● Extracted data:

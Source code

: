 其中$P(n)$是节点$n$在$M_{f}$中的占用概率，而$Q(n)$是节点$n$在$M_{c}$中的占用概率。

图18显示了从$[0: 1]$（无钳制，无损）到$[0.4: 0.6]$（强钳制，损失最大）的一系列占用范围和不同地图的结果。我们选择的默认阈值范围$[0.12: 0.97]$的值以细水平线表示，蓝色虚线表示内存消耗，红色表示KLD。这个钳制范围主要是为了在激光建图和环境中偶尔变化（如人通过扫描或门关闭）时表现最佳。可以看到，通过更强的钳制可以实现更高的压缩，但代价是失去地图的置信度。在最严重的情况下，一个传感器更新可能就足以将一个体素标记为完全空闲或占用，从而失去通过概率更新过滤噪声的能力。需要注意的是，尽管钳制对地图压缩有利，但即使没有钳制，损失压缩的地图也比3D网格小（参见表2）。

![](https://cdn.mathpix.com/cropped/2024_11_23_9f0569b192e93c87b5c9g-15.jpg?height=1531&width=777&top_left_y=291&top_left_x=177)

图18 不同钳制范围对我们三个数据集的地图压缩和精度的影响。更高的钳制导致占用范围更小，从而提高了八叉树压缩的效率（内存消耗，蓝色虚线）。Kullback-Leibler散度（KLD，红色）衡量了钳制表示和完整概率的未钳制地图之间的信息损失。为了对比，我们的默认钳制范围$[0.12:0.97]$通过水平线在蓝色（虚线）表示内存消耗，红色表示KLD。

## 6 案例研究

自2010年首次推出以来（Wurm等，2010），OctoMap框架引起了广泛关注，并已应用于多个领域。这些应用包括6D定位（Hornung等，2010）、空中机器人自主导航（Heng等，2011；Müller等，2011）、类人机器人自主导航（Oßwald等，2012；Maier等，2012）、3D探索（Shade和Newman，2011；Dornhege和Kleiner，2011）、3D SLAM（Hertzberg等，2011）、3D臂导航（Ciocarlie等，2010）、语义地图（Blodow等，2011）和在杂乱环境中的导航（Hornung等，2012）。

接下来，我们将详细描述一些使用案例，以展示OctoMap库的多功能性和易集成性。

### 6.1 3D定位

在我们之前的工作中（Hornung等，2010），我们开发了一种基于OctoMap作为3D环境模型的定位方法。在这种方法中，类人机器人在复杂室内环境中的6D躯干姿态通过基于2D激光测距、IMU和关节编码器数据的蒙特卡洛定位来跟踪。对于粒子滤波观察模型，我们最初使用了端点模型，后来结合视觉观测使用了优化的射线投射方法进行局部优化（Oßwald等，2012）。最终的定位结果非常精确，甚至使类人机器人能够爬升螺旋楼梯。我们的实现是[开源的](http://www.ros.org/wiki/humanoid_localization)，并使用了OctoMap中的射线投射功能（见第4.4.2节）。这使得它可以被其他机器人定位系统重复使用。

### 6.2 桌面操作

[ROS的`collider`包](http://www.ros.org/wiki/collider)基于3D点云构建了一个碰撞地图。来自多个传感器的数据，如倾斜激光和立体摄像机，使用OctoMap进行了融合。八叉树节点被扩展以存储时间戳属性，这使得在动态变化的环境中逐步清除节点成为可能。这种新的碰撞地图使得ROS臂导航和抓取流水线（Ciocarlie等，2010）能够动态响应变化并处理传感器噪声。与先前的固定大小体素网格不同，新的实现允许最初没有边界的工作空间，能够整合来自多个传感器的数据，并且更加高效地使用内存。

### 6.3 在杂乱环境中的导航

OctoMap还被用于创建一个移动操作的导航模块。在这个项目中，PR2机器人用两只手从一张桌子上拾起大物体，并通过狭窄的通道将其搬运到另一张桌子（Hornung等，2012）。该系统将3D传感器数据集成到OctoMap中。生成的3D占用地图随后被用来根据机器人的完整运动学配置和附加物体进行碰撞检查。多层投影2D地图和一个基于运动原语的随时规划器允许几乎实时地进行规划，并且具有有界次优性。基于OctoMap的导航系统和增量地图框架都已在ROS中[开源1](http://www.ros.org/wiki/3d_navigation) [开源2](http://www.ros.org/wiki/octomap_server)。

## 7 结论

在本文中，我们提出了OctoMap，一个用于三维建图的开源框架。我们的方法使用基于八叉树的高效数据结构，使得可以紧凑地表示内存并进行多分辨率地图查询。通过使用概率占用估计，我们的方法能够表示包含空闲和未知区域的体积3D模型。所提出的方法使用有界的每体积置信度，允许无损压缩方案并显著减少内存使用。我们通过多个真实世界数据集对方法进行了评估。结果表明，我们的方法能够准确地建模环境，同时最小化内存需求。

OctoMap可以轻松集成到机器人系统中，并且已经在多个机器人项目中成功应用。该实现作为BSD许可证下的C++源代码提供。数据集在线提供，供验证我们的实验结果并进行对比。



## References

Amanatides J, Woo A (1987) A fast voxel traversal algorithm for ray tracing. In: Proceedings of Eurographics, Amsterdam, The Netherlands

● Task requirements: Every record above needs to be repeated word for word.

● Solution to this task:
Source code

: 其中$P(n)$是节点$n$在$M_{f}$中的占用概率，而$Q(n)$是节点$n$在$M_{c}$中的占用概率。

图18显示了从$[0: 1]$（无钳制，无损）到$[0.4: 0.6]$（强钳制，损失最大）的一系列占用范围和不同地图的结果。我们选择的默认阈值范围$[0.12: 0.97]$的值以细水平线表示，蓝色虚线表示内存消耗，红色表示KLD。这个钳制范围主要是为了在激光建图和环境中偶尔变化（如人通过扫描或门关闭）时表现最佳。可以看到，通过更强的钳制可以实现更高的压缩，但代价是失去地图的置信度。在最严重的情况下，一个传感器更新可能就足以将一个体素标记为完全空闲或占用，从而失去通过概率更新过滤噪声的能力。需要注意的是，尽管钳制对地图压缩有利，但即使没有钳制，损失压缩的地图也比3D网格小（参见表2）。

![](https://cdn.mathpix.com/cropped/2024_11_23_9f0569b192e93c87b5c9g-15.jpg?height=1531&width=777&top_left_y=291&top_left_x=177)

图18 不同钳制范围对我们三个数据集的地图压缩和精度的影响。更高的钳制导致占用范围更小，从而提高了八叉树压缩的效率（内存消耗，蓝色虚线）。Kullback-Leibler散度（KLD，红色）衡量了钳制表示和完整概率的未钳制地图之间的信息损失。为了对比，我们的默认钳制范围$[0.12:0.97]$通过水平线在蓝色（虚线）表示内存消耗，红色表示KLD。

## 6 案例研究

自2010年首次推出以来（Wurm等，2010），OctoMap框架引起了广泛关注，并已应用于多个领域。这些应用包括6D定位（Hornung等，2010）、空中机器人自主导航（Heng等，2011；Müller等，2011）、类人机器人自主导航（Oßwald等，2012；Maier等，2012）、3D探索（Shade和Newman，2011；Dornhege和Kleiner，2011）、3D SLAM（Hertzberg等，2011）、3D臂导航（Ciocarlie等，2010）、语义地图（Blodow等，2011）和在杂乱环境中的导航（Hornung等，2012）。

接下来，我们将详细描述一些使用案例，以展示OctoMap库的多功能性和易集成性。

### 6.1 3D定位

在我们之前的工作中（Hornung等，2010），我们开发了一种基于OctoMap作为3D环境模型的定位方法。在这种方法中，类人机器人在复杂室内环境中的6D躯干姿态通过基于2D激光测距、IMU和关节编码器数据的蒙特卡洛定位来跟踪。对于粒子滤波观察模型，我们最初使用了端点模型，后来结合视觉观测使用了优化的射线投射方法进行局部优化（Oßwald等，2012）。最终的定位结果非常精确，甚至使类人机器人能够爬升螺旋楼梯。我们的实现是[开源的](http://www.ros.org/wiki/humanoid_localization)，并使用了OctoMap中的射线投射功能（见第4.4.2节）。这使得它可以被其他机器人定位系统重复使用。

### 6.2 桌面操作

[ROS的`collider`包](http://www.ros.org/wiki/collider)基于3D点云构建了一个碰撞地图。来自多个传感器的数据，如倾斜激光和立体摄像机，使用OctoMap进行了融合。八叉树节点被扩展以存储时间戳属性，这使得在动态变化的环境中逐步清除节点成为可能。这种新的碰撞地图使得ROS臂导航和抓取流水线（Ciocarlie等，2010）能够动态响应变化并处理传感器噪声。与先前的固定大小体素网格不同，新的实现允许最初没有边界的工作空间，能够整合来自多个传感器的数据，并且更加高效地使用内存。

### 6.3 在杂乱环境中的导航

OctoMap还被用于创建一个移动操作的导航模块。在这个项目中，PR2机器人用两只手从一张桌子上拾起大物体，并通过狭窄的通道将其搬运到另一张桌子（Hornung等，2012）。该系统将3D传感器数据集成到OctoMap中。生成的3D占用地图随后被用来根据机器人的完整运动学配置和附加物体进行碰撞检查。多层投影2D地图和一个基于运动原语的随时规划器允许几乎实时地进行规划，并且具有有界次优性。基于OctoMap的导航系统和增量地图框架都已在ROS中[开源1](http://www.ros.org/wiki/3d_navigation) [开源2](http://www.ros.org/wiki/octomap_server)。

## 7 结论

在本文中，我们提出了OctoMap，一个用于三维建图的开源框架。我们的方法使用基于八叉树的高效数据结构，使得可以紧凑地表示内存并进行多分辨率地图查询。通过使用概率占用估计，我们的方法能够表示包含空闲和未知区域的体积3D模型。所提出的方法使用有界的每体积置信度，允许无损压缩方案并显著减少内存使用。我们通过多个真实世界数据集对方法进行了评估。结果表明，我们的方法能够准确地建模环境，同时最小化内存需求。

OctoMap可以轻松集成到机器人系统中，并且已经在多个机器人项目中成功应用。该实现作为BSD许可证下的C++源代码提供。数据集在线提供，供验证我们的实验结果并进行对比。



## References

Amanatides J, Woo A (1987) A fast voxel traversal algorithm for ray tracing. In: Proceedings of Eurographics, Amsterdam, The Netherlands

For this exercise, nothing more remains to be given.